If at first you don't succeed, change the rules.

Apr 18, 2010 19:52

Why is there a 14.50$ tax on blank music discs?? It's insane!!!

Anyway, this week was Tabi's 21st birthday so i was invited over for cake. Very yummy cake i might add.

I've been doing better. I'm slowly getting the hang of this thing. But i still have my bad days.

I had applied to an awesome university, and not even a week letter i got my acceptance letter in the mail. That was kick ass. Felt pretty good about myself too.

I decided to become a social worker instead of the whole doctor thing. I still want to make a difference in people's lives. I'm thinking of working with the foster care system. But we'll see. I want to be one the people who actually gives a fuck about where these kids are being placed, and how they are being treated.

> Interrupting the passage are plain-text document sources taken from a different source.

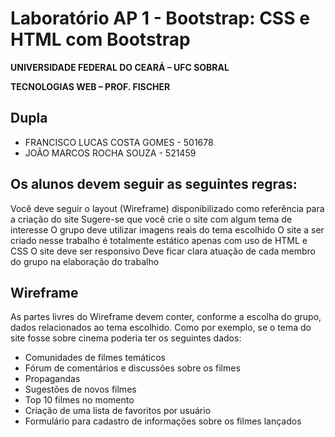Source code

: # Laboratório AP 1 - Bootstrap: CSS e HTML com Bootstrap

**UNIVERSIDADE FEDERAL DO CEARÁ – UFC SOBRAL**

**TECNOLOGIAS WEB – PROF. FISCHER**

## Dupla
- FRANCISCO LUCAS COSTA GOMES - 501678
- JOÃO MARCOS ROCHA SOUZA - 521459


## Os alunos devem seguir as seguintes regras:

Você deve seguir o layout (Wireframe) disponibilizado como referência para a criação do site
Sugere-se que você crie o site com algum tema de interesse
O grupo deve utilizar imagens reais do tema escolhido
O site a ser criado nesse trabalho é totalmente estático apenas com uso de HTML e CSS
O site deve ser responsivo
Deve ficar clara atuação de cada membro do grupo na elaboração do trabalho

## Wireframe

As partes livres do Wireframe devem conter, conforme a escolha do grupo, dados relacionados ao tema escolhido. Como por exemplo, se o tema do site fosse sobre cinema poderia ter os seguintes dados:
- Comunidades de filmes temáticos
- Fórum de comentários e discussões sobre os filmes
- Propagandas
- Sugestões de novos filmes
- Top 10 filmes no momento
- Criação de uma lista de favoritos por usuário
- Formulário para cadastro de informações sobre os filmes lançados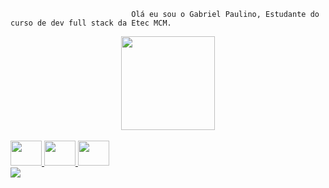                                Olá eu sou o Gabriel Paulino, Estudante do curso de dev full stack da Etec MCM.
                                                  
<div align="center">
  <a href="https://github.com/projetosgppag">
    <img height="150em" src="https://github-readme-stats.vercel.app/api/top-langs/?username=projetosgppag&layout=compact&langs_count=16&theme=dracula"/>
</div>
<div style="display: inline_block "><br>
  <img aling="center" alt"Java" height="40" width="50" src="https://cdn.jsdelivr.net/gh/devicons/devicon/icons/java/java-original.svg">
  <img aling="center" alt"C#" height="40" width="50" src="https://cdn.jsdelivr.net/gh/devicons/devicon/icons/csharp/csharp-original.svg">
  <img aling="center" alt"Js" height="40" width="50" src="https://cdn.jsdelivr.net/gh/devicons/devicon/icons/javascript/javascript-original.svg">
  </div>
  <div>
    <a href="https://www.instagram.com/bit3ll4/" target"_blank"><img src="https://img.shields.io/badge/Instagram-E4405F?style=for-the-      badge&logo=instagram&logoColor=white"
  </div>
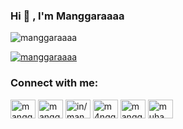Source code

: ### Hi 👋 , I'm Manggaraaaa


<p><img src="https://github-readme-stats.vercel.app/api?username=manggaraaaa&show_icons=true&theme=onedark&locale=en" alt="manggaraaaa" /></p>


<p><a href="https://github.com/ryo-ma/github-profile-trophy"><img src="https://github-profile-trophy.vercel.app/?username=manggaraaaa" alt="manggaraaaa" /></a></p>

<!--
### Support me on:

- 👉 🇮🇩 [Trakteer](https://trakteer.id/manggaraaaa?utm_source=github)
- 👉 🌍 [BuyMeACoffe](https://www.buymeacoffee.com/manggaraaaa?utm_source=github)
- 👉 🌍 [Paypal](https://www.paypal.me/manggaraaaa?utm_source=github)
- 👉 🌍 [Ko-Fi](https://ko-fi.com/manggaraaaa)
-->

### Connect with me:

<p align="left">
<a href="https://twitter.com/manggaraaaa" target="blank"><img align="center" src="https://cdn.jsdelivr.net/npm/simple-icons@3.0.1/icons/twitter.svg" alt="manggaraaaa" height="30" width="40" /></a>
<a href="https://fb.com/manggaraaaa" target="blank"><img align="center" src="https://cdn.jsdelivr.net/npm/simple-icons@3.0.1/icons/facebook.svg" alt="manggaraaaa" height="30" width="40" /></a>
<a href="https://linkedin.com/in/manggaraaaa" target="blank"><img align="center" src="https://cdn.jsdelivr.net/npm/simple-icons@3.0.1/icons/linkedin.svg" alt="in/manggaraaaa" height="30" width="40" /></a>
<a href="https://instagram.com/m4nggaraaaa" target="blank"><img align="center" src="https://cdn.jsdelivr.net/npm/simple-icons@3.0.1/icons/instagram.svg" alt="m4nggaraaaa" height="30" width="40" /></a>
<a href="https://medium.com/@manggaraaaa" target="blank"><img align="center" src="https://cdn.jsdelivr.net/npm/simple-icons@3.0.1/icons/medium.svg" alt="manggaraaaa" height="30" width="40" /></a>
<a href="https://soundcloud.com/muhammad-ari-anggara" target="blank"><img align="center" src="https://cdn.jsdelivr.net/npm/simple-icons@3.0.1/icons/soundcloud.svg" alt="muhammad-ari-anggara" height="30" width="40" /></a>
<!--
<a href="/https://manggaraaaa.space/rss.xml" target="blank"><img align="center" src="https://cdn.jsdelivr.net/npm/simple-icons@3.0.1/icons/rss.svg" alt="https://manggaraaaa.space/rss.xml" height="30" width="40" /></a>
-->
</p>

<!--
**manggaraaaa/manggaraaaa** is a ✨ _special_ ✨ repository because its `README.md` (this file) appears on your GitHub profile.

Here are some ideas to get you started:

- 🔭 I’m currently working on ...
- 🌱 I’m currently learning ...
- 👯 I’m looking to collaborate on ...
- 🤔 I’m looking for help with ...
- 💬 Ask me about ...
- 📫 How to reach me: ...
- 😄 Pronouns: ...
- ⚡ Fun fact: ...
-->

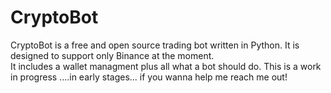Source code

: # CryptoBot
CryptoBot is a free and open source trading bot written in Python. It is designed to support only Binance at the moment.  
It includes a wallet managment plus all what a bot should do.
This is a work in progress ....in early stages... if you wanna help me reach me out! 

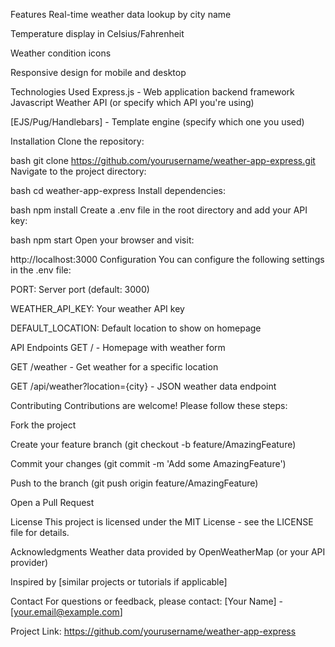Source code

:Features
Real-time weather data lookup by city name

Temperature display in Celsius/Fahrenheit

Weather condition icons


Responsive design for mobile and desktop

Technologies Used
Express.js - Web application  backend framework 
Javascript
Weather API (or specify which API you're using)

[EJS/Pug/Handlebars] - Template engine (specify which one you used)

Installation
Clone the repository:

bash
git clone https://github.com/yourusername/weather-app-express.git
Navigate to the project directory:

bash
cd weather-app-express
Install dependencies:

bash
npm install
Create a .env file in the root directory and add your API key:



bash
npm start
Open your browser and visit:

http://localhost:3000
Configuration
You can configure the following settings in the .env file:

PORT: Server port (default: 3000)

WEATHER_API_KEY: Your weather API key

DEFAULT_LOCATION: Default location to show on homepage

API Endpoints
GET / - Homepage with weather form

GET /weather - Get weather for a specific location

GET /api/weather?location={city} - JSON weather data endpoint

Contributing
Contributions are welcome! Please follow these steps:

Fork the project

Create your feature branch (git checkout -b feature/AmazingFeature)

Commit your changes (git commit -m 'Add some AmazingFeature')

Push to the branch (git push origin feature/AmazingFeature)

Open a Pull Request

License
This project is licensed under the MIT License - see the LICENSE file for details.

Acknowledgments
Weather data provided by OpenWeatherMap (or your API provider)

Inspired by [similar projects or tutorials if applicable]

Contact
For questions or feedback, please contact:
[Your Name] - [your.email@example.com]

Project Link: https://github.com/yourusername/weather-app-express
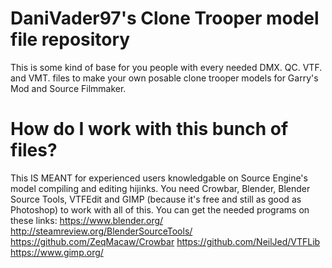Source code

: # DaniVader97's Clone Trooper model file repository
This is some kind of base for you people with every needed DMX. QC. VTF. and VMT. files to make your own posable clone trooper models for Garry's Mod and Source Filmmaker.

# How do I work with this bunch of files?
This IS MEANT for experienced users knowledgable on Source Engine's model compiling and editing hijinks. You need Crowbar, Blender, Blender Source Tools, VTFEdit and GIMP (because it's free and still as good as Photoshop) to work with all of this. You can get the needed programs on these links: https://www.blender.org/ http://steamreview.org/BlenderSourceTools/ https://github.com/ZeqMacaw/Crowbar https://github.com/NeilJed/VTFLib https://www.gimp.org/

I still have a deep sadness in me about softie. Even when i'm laughing and having a good time, i tend to still hold back and just... drift away. I just feel like there's a piece of myself missing. Loneliness tends to seep in every time i come home and she's not there to greet me. There was one day i was so sad about it i just sat on my front steps for an hour before i could get myself to go inside. At times like that i just want to go to the humane society to get a kitten. But then i realize i'm just trying to fill the void. Urg, i was going to rebound on a cat lol.

The weather has been amazing the past week or so. I was in shorts all week. If the sun is out, i tend to be in a good mood automatically.